## HOW TO COMPLETE THIS TASK:
A line qualifies if it holds the string "Проверка". Copy every qualifying line from the records.

## PROVIDED DATA:

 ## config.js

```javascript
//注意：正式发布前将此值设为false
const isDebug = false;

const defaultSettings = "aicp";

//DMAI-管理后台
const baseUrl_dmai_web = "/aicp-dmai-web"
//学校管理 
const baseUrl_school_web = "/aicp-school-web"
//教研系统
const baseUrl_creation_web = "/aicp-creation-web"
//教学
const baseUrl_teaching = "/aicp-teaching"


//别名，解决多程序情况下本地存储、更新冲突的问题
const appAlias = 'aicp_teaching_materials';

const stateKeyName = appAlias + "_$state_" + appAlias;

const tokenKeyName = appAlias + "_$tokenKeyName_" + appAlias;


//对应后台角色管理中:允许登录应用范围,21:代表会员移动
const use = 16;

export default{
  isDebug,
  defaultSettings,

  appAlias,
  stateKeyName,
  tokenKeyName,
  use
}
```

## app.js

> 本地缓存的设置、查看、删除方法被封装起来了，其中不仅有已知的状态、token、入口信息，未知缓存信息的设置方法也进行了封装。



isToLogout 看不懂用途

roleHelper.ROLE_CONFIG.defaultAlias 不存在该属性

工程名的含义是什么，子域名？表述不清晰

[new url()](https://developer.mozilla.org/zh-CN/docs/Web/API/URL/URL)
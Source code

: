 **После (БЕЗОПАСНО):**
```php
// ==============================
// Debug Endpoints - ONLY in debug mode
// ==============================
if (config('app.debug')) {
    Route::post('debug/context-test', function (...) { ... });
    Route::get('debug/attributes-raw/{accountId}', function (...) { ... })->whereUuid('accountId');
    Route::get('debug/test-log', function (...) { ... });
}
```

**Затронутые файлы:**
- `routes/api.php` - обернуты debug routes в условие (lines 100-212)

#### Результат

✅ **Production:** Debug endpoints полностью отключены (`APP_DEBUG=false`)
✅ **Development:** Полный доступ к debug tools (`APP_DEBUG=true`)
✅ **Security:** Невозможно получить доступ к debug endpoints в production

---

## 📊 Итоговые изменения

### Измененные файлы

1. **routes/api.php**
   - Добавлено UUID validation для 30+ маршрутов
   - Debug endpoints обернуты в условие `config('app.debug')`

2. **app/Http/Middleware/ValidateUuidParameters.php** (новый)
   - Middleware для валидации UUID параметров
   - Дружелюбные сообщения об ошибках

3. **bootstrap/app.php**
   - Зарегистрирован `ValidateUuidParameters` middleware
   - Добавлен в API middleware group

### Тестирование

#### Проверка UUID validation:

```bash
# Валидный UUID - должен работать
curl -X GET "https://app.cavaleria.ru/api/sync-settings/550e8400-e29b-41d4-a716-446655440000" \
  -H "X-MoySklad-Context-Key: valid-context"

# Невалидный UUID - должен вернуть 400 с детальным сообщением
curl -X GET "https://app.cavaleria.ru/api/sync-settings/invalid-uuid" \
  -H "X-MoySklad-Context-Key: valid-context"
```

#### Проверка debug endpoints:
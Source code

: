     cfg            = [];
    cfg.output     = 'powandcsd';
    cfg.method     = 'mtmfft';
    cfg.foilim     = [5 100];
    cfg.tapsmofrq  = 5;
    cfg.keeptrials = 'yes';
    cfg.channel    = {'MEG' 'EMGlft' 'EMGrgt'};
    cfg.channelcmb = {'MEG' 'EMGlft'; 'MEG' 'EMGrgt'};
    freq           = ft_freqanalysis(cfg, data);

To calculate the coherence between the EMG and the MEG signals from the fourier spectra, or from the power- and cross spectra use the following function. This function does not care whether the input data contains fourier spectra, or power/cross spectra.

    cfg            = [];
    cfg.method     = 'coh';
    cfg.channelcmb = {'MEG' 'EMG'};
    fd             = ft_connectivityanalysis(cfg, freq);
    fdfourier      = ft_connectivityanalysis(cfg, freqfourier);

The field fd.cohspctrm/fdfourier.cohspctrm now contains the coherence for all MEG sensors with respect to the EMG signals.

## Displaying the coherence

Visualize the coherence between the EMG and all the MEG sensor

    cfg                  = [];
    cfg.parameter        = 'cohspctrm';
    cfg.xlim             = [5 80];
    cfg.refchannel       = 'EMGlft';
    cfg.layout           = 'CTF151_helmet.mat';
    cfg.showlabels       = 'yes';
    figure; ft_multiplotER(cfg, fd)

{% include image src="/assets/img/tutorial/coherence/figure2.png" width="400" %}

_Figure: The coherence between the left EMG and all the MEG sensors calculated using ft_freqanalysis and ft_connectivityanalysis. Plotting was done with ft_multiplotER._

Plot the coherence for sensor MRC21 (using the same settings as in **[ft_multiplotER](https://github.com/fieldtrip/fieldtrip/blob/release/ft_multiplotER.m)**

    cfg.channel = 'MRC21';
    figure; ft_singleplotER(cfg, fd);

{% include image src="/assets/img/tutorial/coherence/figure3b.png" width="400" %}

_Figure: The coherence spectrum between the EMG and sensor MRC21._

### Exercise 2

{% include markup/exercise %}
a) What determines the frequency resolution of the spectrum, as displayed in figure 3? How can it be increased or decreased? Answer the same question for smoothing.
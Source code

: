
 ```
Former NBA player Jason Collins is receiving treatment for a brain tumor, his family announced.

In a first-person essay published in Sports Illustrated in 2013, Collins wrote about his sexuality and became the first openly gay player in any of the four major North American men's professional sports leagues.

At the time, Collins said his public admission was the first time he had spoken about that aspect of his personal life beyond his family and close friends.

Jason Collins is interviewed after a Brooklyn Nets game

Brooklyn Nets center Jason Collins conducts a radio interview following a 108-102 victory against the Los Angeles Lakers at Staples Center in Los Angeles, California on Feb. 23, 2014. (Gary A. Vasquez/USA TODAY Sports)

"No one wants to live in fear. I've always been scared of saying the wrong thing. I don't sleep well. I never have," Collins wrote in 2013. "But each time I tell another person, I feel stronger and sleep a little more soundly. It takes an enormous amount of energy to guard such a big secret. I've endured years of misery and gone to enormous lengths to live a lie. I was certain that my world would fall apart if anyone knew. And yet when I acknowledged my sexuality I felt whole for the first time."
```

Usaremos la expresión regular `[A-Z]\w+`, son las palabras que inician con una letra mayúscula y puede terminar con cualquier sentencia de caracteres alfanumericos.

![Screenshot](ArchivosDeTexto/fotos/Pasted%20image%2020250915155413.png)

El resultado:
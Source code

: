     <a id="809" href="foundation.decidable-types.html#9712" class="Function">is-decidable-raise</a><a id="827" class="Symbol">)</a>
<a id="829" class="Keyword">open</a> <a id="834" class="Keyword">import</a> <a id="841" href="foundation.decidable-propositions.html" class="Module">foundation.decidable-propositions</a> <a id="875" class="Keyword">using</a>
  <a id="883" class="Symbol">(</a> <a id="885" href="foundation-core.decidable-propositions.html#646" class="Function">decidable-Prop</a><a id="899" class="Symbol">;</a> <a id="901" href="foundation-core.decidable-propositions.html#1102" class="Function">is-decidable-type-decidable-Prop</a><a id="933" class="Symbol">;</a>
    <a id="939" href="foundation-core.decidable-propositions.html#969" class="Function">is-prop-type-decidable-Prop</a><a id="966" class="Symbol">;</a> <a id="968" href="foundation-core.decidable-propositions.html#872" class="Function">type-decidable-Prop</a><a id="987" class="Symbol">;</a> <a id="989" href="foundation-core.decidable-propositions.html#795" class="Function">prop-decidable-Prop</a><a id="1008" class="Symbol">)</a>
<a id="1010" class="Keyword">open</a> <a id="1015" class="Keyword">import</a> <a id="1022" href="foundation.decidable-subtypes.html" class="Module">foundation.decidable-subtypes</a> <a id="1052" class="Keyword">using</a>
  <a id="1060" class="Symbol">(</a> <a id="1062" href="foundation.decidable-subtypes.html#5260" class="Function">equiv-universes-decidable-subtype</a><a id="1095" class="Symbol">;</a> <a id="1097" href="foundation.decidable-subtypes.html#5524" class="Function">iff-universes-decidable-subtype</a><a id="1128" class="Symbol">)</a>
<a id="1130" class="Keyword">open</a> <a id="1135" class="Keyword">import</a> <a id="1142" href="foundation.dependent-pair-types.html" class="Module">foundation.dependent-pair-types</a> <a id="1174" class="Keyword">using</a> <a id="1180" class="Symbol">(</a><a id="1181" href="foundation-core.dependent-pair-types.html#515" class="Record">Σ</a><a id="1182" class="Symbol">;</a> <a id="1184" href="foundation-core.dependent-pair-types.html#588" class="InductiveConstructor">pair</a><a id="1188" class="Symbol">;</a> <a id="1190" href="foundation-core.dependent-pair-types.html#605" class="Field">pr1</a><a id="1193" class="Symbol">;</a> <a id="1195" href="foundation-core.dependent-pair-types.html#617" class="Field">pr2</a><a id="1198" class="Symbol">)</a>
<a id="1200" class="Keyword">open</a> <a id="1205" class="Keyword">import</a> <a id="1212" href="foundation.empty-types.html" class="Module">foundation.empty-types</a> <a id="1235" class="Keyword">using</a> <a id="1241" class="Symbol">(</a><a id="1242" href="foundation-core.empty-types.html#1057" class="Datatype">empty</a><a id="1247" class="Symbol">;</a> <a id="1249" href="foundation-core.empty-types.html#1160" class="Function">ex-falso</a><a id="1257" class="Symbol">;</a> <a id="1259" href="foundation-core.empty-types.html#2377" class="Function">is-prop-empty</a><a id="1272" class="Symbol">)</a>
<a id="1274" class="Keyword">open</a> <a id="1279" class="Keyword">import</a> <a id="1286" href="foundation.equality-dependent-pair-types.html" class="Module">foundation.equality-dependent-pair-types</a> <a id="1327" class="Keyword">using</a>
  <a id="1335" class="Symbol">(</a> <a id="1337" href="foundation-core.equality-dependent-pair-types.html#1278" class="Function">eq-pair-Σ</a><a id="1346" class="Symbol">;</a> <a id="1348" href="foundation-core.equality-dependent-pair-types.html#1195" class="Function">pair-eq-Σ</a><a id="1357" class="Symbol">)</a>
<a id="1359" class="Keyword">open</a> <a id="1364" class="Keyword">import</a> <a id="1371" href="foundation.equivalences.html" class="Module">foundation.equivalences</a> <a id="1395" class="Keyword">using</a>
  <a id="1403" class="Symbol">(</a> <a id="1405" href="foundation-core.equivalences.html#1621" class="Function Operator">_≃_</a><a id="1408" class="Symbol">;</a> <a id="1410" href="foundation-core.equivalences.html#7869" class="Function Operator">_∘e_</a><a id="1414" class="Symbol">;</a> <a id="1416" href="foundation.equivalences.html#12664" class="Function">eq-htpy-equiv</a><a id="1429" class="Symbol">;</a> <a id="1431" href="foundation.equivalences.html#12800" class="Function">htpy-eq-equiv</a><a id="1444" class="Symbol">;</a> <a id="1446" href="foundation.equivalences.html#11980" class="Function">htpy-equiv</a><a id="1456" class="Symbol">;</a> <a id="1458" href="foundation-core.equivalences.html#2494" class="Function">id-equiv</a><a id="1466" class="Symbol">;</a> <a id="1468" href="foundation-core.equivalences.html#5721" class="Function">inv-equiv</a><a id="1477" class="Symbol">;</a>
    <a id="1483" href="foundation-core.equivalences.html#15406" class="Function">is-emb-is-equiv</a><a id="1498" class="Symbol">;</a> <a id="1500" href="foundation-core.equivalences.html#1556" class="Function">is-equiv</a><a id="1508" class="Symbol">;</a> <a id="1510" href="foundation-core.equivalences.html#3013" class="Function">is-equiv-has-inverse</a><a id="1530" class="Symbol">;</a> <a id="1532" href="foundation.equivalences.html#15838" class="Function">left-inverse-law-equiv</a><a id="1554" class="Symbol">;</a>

## ANSWER SECTION:
#### Проверка UUID validation:
#### Проверка debug endpoints:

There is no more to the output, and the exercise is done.